Every taxonomist knows the pressure of delivering the most accurate models under tight timelines and tighter budgets. Now that AI has permeated enterprise tools and strategic plans, the question isn’t whether they should use LLMs, but how to make them work most effectively in the taxonomy development cycle.
In the past year, these authors have worked on multiple projects utilizing LLMs to augment content audit, term generation, and relationship-mapping processes in the taxonomy development cycle. We have found that engagement with these tools led by taxonomists and domain experts has enhanced accuracy in the overall results, and even improved efficiency in time, cost, and/or staffing resources by up to 90%.
However, these processes still require expertise to mitigate certain “blunders” in the results, including:
- Inconsistency
- Unintentionality
- Inaccuracy
Let’s look at how to address these problems.
Inconsistent Results
One of the most compelling use cases for LLMs in taxonomy development is the idea that they can handle data at scale, allowing more growth while expending fewer resources.

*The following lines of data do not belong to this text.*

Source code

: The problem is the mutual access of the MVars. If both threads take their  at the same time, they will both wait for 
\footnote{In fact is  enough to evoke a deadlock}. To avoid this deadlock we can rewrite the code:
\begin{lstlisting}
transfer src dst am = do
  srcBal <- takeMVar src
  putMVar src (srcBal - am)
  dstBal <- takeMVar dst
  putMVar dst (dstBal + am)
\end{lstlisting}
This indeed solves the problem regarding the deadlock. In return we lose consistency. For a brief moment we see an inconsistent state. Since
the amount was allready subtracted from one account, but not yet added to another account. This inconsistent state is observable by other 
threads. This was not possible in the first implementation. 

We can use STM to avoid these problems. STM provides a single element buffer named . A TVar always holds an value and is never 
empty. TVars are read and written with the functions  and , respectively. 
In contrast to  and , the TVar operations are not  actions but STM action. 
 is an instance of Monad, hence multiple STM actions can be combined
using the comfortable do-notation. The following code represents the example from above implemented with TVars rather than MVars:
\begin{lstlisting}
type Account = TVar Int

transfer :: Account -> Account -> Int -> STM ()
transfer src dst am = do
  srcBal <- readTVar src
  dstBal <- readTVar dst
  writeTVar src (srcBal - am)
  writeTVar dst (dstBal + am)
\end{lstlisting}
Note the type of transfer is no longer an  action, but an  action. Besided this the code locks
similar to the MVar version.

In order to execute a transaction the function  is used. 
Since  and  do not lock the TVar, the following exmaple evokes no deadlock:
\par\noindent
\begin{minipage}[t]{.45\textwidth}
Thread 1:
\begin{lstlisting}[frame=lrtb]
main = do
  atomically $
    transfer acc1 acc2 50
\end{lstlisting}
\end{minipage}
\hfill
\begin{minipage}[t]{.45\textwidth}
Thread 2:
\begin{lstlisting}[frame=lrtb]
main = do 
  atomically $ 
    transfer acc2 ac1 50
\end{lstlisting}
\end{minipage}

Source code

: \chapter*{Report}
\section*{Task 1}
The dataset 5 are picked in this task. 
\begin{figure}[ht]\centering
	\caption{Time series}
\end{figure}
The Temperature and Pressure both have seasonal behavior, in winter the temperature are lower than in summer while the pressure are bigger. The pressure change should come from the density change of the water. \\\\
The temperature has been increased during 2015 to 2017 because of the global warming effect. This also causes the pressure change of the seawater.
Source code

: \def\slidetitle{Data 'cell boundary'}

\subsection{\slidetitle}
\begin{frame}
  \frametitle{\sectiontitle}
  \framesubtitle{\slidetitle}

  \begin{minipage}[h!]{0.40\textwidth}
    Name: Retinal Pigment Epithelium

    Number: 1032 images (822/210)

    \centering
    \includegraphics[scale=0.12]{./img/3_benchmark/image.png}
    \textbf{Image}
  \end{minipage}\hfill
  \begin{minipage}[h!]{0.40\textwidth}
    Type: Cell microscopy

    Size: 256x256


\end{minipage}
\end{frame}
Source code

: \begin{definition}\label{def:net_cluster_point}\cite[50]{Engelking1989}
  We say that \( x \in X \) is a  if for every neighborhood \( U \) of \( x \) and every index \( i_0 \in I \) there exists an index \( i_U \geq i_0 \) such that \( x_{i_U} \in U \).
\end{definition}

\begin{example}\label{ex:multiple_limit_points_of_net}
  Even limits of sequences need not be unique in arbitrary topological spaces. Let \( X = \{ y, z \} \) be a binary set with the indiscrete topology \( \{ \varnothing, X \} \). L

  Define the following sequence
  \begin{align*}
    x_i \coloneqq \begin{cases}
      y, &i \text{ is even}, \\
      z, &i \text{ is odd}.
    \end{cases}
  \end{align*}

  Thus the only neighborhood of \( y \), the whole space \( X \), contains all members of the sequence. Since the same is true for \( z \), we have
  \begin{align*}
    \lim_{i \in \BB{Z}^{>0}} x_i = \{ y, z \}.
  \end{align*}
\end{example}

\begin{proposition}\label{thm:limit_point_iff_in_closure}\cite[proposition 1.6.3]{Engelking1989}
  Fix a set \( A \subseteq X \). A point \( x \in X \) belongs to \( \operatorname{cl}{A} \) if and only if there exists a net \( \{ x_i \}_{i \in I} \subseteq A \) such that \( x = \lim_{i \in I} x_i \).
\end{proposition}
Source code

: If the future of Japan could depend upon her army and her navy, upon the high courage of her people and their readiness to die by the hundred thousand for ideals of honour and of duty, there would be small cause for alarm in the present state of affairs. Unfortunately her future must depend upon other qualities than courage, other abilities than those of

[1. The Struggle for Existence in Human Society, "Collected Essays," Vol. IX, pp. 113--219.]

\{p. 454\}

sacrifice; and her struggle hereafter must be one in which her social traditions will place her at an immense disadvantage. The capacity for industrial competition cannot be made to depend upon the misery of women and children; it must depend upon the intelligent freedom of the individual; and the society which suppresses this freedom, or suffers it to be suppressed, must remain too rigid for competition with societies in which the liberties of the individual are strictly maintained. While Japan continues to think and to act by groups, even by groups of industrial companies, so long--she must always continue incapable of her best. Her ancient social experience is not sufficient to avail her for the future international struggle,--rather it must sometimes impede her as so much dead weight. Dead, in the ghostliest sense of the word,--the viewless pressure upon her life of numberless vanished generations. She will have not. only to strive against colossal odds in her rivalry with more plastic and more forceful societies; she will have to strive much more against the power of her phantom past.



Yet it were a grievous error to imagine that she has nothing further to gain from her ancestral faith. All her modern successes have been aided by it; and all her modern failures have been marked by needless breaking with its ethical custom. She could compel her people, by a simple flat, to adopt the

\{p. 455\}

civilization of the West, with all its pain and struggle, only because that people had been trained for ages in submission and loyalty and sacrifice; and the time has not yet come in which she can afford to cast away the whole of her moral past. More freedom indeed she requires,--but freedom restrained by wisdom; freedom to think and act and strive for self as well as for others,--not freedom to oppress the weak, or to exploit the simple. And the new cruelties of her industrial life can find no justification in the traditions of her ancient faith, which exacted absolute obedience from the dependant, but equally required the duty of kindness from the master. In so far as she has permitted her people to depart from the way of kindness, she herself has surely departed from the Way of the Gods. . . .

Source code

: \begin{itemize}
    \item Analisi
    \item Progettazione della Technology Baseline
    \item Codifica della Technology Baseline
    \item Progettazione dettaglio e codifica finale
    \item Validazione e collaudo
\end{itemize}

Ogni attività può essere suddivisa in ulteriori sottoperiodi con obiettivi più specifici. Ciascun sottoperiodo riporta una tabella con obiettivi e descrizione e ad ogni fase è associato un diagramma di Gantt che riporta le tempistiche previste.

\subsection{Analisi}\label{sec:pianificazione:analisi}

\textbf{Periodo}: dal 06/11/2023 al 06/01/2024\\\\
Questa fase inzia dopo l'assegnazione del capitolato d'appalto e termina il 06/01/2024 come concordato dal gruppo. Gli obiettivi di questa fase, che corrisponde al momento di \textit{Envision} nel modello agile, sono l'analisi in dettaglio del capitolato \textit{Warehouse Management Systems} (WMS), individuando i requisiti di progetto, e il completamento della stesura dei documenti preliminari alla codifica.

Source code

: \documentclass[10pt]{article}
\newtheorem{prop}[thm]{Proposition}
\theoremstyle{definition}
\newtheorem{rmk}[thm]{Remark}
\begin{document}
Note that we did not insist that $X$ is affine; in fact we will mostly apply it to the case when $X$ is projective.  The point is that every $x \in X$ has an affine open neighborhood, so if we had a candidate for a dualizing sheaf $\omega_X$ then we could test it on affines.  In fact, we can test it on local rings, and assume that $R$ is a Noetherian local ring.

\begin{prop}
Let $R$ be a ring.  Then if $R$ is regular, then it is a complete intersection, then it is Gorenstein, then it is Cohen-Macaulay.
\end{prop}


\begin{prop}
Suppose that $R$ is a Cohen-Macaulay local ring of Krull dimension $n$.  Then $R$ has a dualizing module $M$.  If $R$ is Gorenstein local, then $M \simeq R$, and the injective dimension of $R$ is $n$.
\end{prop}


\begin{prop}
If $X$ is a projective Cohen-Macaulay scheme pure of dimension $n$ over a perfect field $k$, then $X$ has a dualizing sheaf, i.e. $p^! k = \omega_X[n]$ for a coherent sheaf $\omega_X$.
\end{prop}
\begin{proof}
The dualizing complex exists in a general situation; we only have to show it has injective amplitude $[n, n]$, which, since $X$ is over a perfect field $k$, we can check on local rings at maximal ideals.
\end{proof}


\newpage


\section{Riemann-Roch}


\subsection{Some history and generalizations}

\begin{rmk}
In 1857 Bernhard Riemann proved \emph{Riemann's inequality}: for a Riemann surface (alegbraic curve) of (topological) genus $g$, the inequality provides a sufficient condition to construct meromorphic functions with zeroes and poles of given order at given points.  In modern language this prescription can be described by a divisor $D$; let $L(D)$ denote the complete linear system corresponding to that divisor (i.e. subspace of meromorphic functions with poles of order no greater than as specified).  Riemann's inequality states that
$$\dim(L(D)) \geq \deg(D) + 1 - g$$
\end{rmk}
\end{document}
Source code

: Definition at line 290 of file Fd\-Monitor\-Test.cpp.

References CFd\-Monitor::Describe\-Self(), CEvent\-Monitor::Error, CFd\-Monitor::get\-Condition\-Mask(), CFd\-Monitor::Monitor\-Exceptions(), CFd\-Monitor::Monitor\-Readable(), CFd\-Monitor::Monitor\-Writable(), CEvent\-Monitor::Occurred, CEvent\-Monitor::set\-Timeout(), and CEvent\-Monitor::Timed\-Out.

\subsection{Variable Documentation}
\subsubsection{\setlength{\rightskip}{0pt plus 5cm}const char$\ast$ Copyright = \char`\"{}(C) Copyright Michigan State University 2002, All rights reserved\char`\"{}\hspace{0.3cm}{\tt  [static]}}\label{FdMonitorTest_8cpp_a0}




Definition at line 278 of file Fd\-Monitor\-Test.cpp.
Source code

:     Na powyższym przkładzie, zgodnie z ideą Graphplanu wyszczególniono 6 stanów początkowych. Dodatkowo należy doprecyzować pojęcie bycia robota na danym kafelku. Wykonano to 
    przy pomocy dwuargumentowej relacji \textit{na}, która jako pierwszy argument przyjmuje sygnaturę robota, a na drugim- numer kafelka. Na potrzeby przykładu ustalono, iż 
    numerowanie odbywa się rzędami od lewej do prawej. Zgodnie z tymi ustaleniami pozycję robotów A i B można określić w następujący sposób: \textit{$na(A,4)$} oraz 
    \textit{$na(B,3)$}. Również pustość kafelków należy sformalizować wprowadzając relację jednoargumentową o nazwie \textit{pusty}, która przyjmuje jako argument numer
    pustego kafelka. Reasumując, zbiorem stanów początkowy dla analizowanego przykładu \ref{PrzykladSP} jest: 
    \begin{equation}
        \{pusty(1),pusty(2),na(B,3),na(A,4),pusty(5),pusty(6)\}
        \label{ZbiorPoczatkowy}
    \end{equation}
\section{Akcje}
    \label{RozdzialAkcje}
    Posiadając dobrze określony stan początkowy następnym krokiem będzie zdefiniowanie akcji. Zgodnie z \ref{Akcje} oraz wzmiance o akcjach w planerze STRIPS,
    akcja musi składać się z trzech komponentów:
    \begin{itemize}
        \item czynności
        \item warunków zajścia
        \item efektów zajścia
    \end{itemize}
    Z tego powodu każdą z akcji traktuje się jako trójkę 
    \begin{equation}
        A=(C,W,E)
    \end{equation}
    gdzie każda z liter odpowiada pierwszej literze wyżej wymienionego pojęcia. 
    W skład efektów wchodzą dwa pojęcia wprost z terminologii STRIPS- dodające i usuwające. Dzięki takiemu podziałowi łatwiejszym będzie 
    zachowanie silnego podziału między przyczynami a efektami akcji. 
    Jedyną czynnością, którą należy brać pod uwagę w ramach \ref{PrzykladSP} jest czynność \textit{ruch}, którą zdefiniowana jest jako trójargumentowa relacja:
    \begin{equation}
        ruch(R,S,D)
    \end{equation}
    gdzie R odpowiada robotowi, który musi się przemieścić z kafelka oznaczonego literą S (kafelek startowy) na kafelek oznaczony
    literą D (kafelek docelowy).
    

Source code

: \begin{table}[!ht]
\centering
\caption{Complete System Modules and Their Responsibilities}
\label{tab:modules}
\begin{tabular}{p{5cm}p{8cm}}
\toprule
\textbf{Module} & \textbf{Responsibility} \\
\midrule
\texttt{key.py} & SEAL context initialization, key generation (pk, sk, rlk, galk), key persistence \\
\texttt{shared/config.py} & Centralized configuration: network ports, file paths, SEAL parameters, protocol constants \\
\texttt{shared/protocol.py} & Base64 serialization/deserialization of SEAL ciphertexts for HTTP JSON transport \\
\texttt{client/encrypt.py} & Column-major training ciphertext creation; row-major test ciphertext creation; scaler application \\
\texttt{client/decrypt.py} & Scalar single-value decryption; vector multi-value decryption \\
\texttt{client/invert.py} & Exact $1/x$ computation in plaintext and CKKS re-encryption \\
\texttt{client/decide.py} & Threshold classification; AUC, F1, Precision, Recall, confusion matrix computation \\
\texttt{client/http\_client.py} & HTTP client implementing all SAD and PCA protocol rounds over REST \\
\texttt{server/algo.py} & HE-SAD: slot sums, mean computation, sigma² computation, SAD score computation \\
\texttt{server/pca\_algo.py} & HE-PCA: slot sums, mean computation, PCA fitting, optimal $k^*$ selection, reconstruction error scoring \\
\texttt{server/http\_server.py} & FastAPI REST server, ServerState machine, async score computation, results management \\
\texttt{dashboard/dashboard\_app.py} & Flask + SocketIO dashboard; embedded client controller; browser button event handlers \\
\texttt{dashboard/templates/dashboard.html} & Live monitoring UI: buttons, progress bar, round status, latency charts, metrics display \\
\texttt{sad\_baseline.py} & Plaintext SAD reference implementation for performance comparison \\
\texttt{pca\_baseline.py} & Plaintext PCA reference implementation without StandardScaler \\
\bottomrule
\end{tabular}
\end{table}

However, even with prompts designed for repeatability to manage this growth, users should be prepared to encounter inconsistent results.
For example, in a project involving generating topic vocabularies for different enterprise products, one individual tool’s output varied significantly in format and quality throughout the generation process. The same prompt that produced appropriately formatted and semantically meaningful results for the first three products suddenly produced blank spreadsheet outputs on the fourth product.
To mitigate this, users should think about how and why they request specific outputs. Simplicity is your ally when designing prompt inputs for an LLM, and in our experience a multi-step prompting flow outputs faster and more accurate results than spending a lot of time trying to find a mythical one-shot prompt. This also makes it easier to adapt a prompt when needed.
Unintended Results
Even within a singular attempt to prompt an LLM for outputs, users can still experience unintended results. And the problem is not always within the prompt. Sometimes, a formatting error can cause miscommunication between humans and machines.
When using an LLM to map relationships between concepts, it is standard to request an output in a spreadsheet to make uploading it to a taxonomy management system easier. Each software can have its own requirements, so the instinct to upload an example spreadsheet to enhance the prompt is a sensible one. Yet even if a given prompt produces a table in the LLM UI formatted as 1 key with multiple values separated by commas, the spreadsheet output only displays 1:1 relationships. This requires extra time for the user either to try fixing the issue through prompting, or to manually resolve the issue in a spreadsheet editor.
Meta-prompting is often promoted as the optimal strategy to refine LLM inputs, and these authors specifically recommend reverse-prompting as a strategy. Rather than starting with LLM prompting, this method requires the user to identify aspirational outputs and then assists in producing the required input. This extra layer of development on LLM inputs assists human users in translating their intent into machine-readable inputs.
Incorrect Results
LLM consumers should be aware by now that these tools are not always accurate. Sometimes, this can be at the semantic level, such as suggesting an article on ground transportation of goods (“shipping”) should use the “maritime” tag. This can also manifest at the format level, such as asking it to output a table in a .csv file and receiving a blank file in return.
These can be the most difficult results to understand and to mitigate. Controlling one’s domain by working in an enterprise instance of the tool or by using a tool like Copilot’s notebooks, which direct the LLM to reference only a set of files that you dictate, can help provide context and disambiguate prompts. This is also one of the most important reasons to involve a domain expert in reviewing the results, because they are best positioned to identify what a correct result should look like.
How to Mitigate
Steps to mitigate these issues include:
- Make sure you have the right expertise prepared to assess results.
- Be prepared to edit any given prompt to improve your results.
- Spend time designing not just the wording of the prompt, but also the logic of the steps you’re taking.
- Don’t be afraid of multi-step prompts.
- Use reverse-prompting to draft inputs.
- Rigorously test the prompts before using at scale.
- Direct the LLM to look at specific content to better control the domain.
By far, the best mitigation strategy is human-led design, implementation, and supervision of all things LLM, and AI more broadly. LLMs (especially those licensed and maintained as an enterprise instance) can reduce the time and mental bandwidth for many onerous taxonomy development tasks, and many organizations actively incentivize their use. However, human users still fundamentally bear the consequences of these results, whether it is a taxonomist who lets an inaccurate tag slip by or the end user who cannot find the right help article to solve their problem.
This is why these tools should work for you and not the other way around. The best workflow may look quite different from user to user, but fundamentally still needs to be driven by human expertise. How does this match up to your own experience using LLMs?